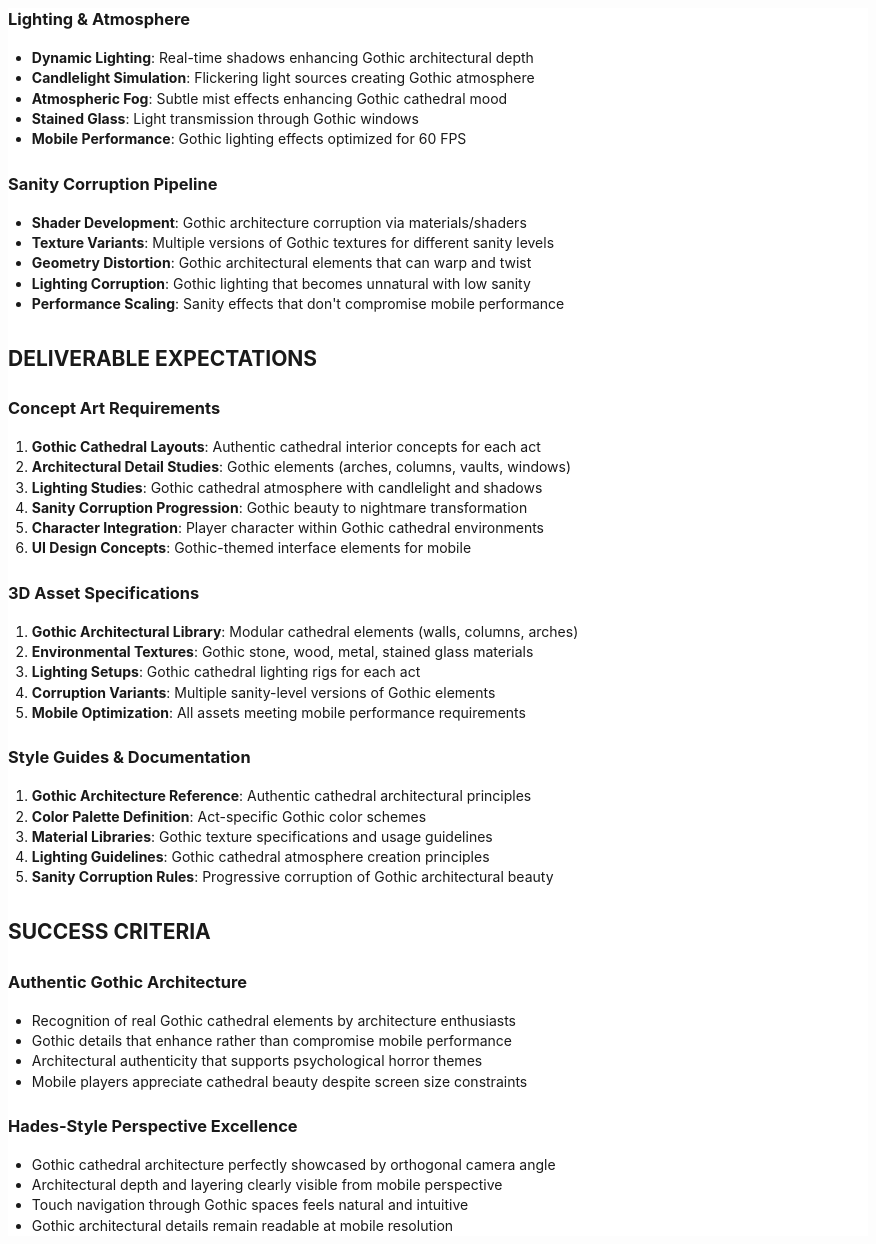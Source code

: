 ### **Lighting & Atmosphere**
- **Dynamic Lighting**: Real-time shadows enhancing Gothic architectural depth
- **Candlelight Simulation**: Flickering light sources creating Gothic atmosphere
- **Atmospheric Fog**: Subtle mist effects enhancing Gothic cathedral mood
- **Stained Glass**: Light transmission through Gothic windows
- **Mobile Performance**: Gothic lighting effects optimized for 60 FPS

### **Sanity Corruption Pipeline**
- **Shader Development**: Gothic architecture corruption via materials/shaders
- **Texture Variants**: Multiple versions of Gothic textures for different sanity levels
- **Geometry Distortion**: Gothic architectural elements that can warp and twist
- **Lighting Corruption**: Gothic lighting that becomes unnatural with low sanity
- **Performance Scaling**: Sanity effects that don't compromise mobile performance

## **DELIVERABLE EXPECTATIONS**

### **Concept Art Requirements**
1. **Gothic Cathedral Layouts**: Authentic cathedral interior concepts for each act
2. **Architectural Detail Studies**: Gothic elements (arches, columns, vaults, windows)
3. **Lighting Studies**: Gothic cathedral atmosphere with candlelight and shadows
4. **Sanity Corruption Progression**: Gothic beauty to nightmare transformation
5. **Character Integration**: Player character within Gothic cathedral environments
6. **UI Design Concepts**: Gothic-themed interface elements for mobile

### **3D Asset Specifications**
1. **Gothic Architectural Library**: Modular cathedral elements (walls, columns, arches)
2. **Environmental Textures**: Gothic stone, wood, metal, stained glass materials
3. **Lighting Setups**: Gothic cathedral lighting rigs for each act
4. **Corruption Variants**: Multiple sanity-level versions of Gothic elements
5. **Mobile Optimization**: All assets meeting mobile performance requirements

### **Style Guides & Documentation**
1. **Gothic Architecture Reference**: Authentic cathedral architectural principles
2. **Color Palette Definition**: Act-specific Gothic color schemes
3. **Material Libraries**: Gothic texture specifications and usage guidelines
4. **Lighting Guidelines**: Gothic cathedral atmosphere creation principles
5. **Sanity Corruption Rules**: Progressive corruption of Gothic architectural beauty

## **SUCCESS CRITERIA**

### **Authentic Gothic Architecture**
- Recognition of real Gothic cathedral elements by architecture enthusiasts
- Gothic details that enhance rather than compromise mobile performance
- Architectural authenticity that supports psychological horror themes
- Mobile players appreciate cathedral beauty despite screen size constraints

### **Hades-Style Perspective Excellence**
- Gothic cathedral architecture perfectly showcased by orthogonal camera angle
- Architectural depth and layering clearly visible from mobile perspective
- Touch navigation through Gothic spaces feels natural and intuitive
- Gothic architectural details remain readable at mobile resolution
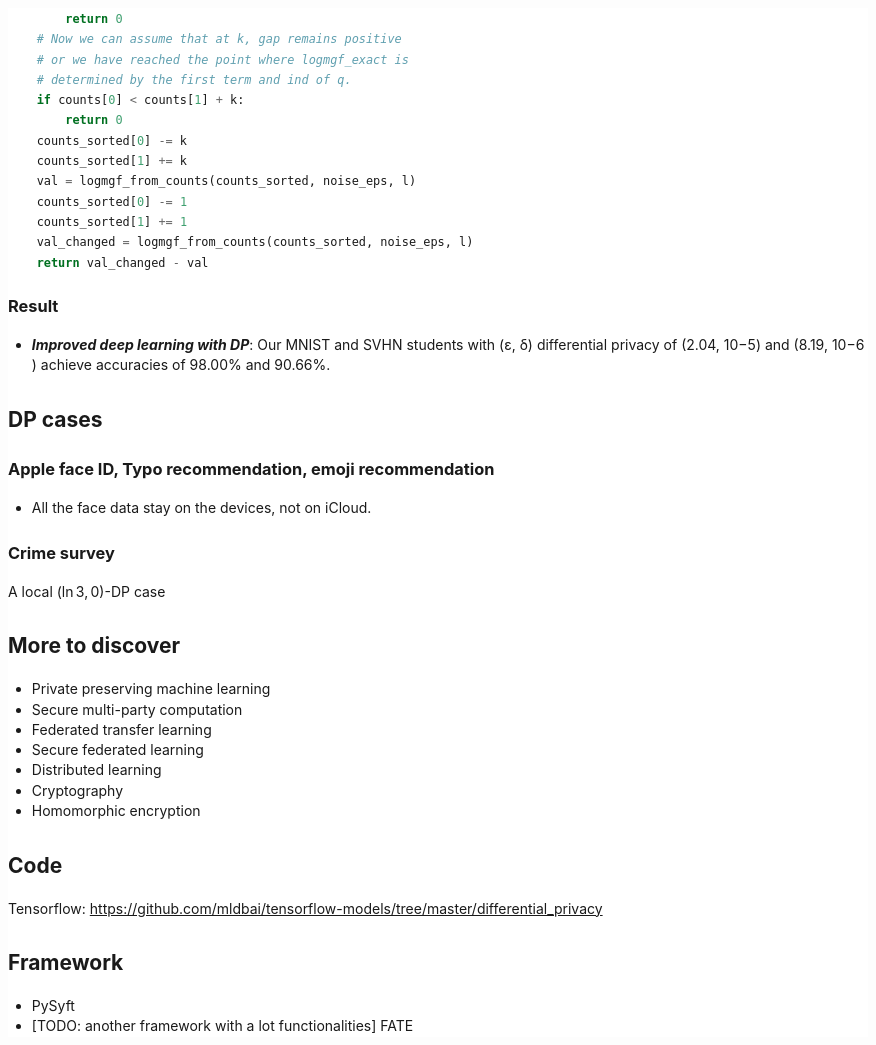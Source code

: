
 ```python
        return 0
    # Now we can assume that at k, gap remains positive
    # or we have reached the point where logmgf_exact is
    # determined by the first term and ind of q.
    if counts[0] < counts[1] + k:
        return 0
    counts_sorted[0] -= k
    counts_sorted[1] += k
    val = logmgf_from_counts(counts_sorted, noise_eps, l)
    counts_sorted[0] -= 1
    counts_sorted[1] += 1
    val_changed = logmgf_from_counts(counts_sorted, noise_eps, l)
    return val_changed - val
```

### Result

- ***Improved deep learning with DP***: Our MNIST and SVHN students with (ε, δ) differential privacy of (2.04, 10−5) and (8.19, 10−6 ) achieve accuracies of 98.00% and 90.66%.

## DP cases

### Apple face ID, Typo recommendation, emoji recommendation

- All the face data stay on the devices, not on iCloud.

### Crime survey

A local $(\ln3, 0)$-DP case

## More to discover

- Private preserving machine learning
- Secure multi-party computation
- Federated transfer learning
- Secure federated learning
- Distributed learning
- Cryptography
- Homomorphic encryption

## Code

Tensorflow: https://github.com/mldbai/tensorflow-models/tree/master/differential_privacy

## Framework

- PySyft
- [TODO: another framework with a lot functionalities] FATE
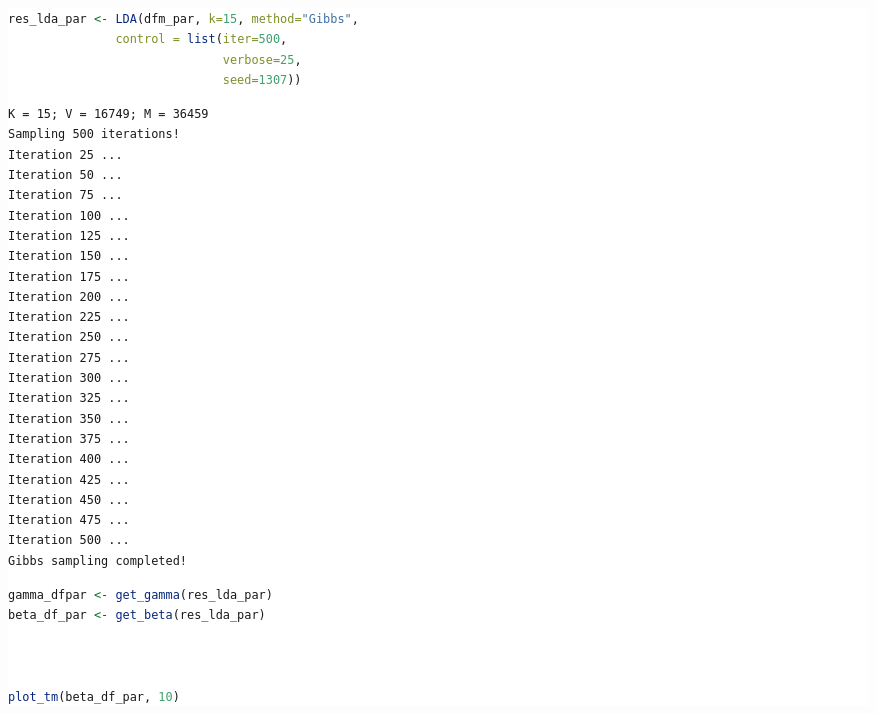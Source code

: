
 ``` r
res_lda_par <- LDA(dfm_par, k=15, method="Gibbs",
               control = list(iter=500,
                              verbose=25,
                              seed=1307))
```

    K = 15; V = 16749; M = 36459
    Sampling 500 iterations!
    Iteration 25 ...
    Iteration 50 ...
    Iteration 75 ...
    Iteration 100 ...
    Iteration 125 ...
    Iteration 150 ...
    Iteration 175 ...
    Iteration 200 ...
    Iteration 225 ...
    Iteration 250 ...
    Iteration 275 ...
    Iteration 300 ...
    Iteration 325 ...
    Iteration 350 ...
    Iteration 375 ...
    Iteration 400 ...
    Iteration 425 ...
    Iteration 450 ...
    Iteration 475 ...
    Iteration 500 ...
    Gibbs sampling completed!

``` r
gamma_dfpar <- get_gamma(res_lda_par)
beta_df_par <- get_beta(res_lda_par)



plot_tm(beta_df_par, 10)
```

<div id="fig-LDA-15topics">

● How to complete this task
Whenever a line of the material above contains the string "elements", copy that line out.

● Result of this exercise
- **Geometry Distortion**: Gothic architectural elements that can warp and twist
2. **Architectural Detail Studies**: Gothic elements (arches, columns, vaults, windows)
6. **UI Design Concepts**: Gothic-themed interface elements for mobile
1. **Gothic Architectural Library**: Modular cathedral elements (walls, columns, arches)
4. **Corruption Variants**: Multiple sanity-level versions of Gothic elements
- Recognition of real Gothic cathedral elements by architecture enthusiasts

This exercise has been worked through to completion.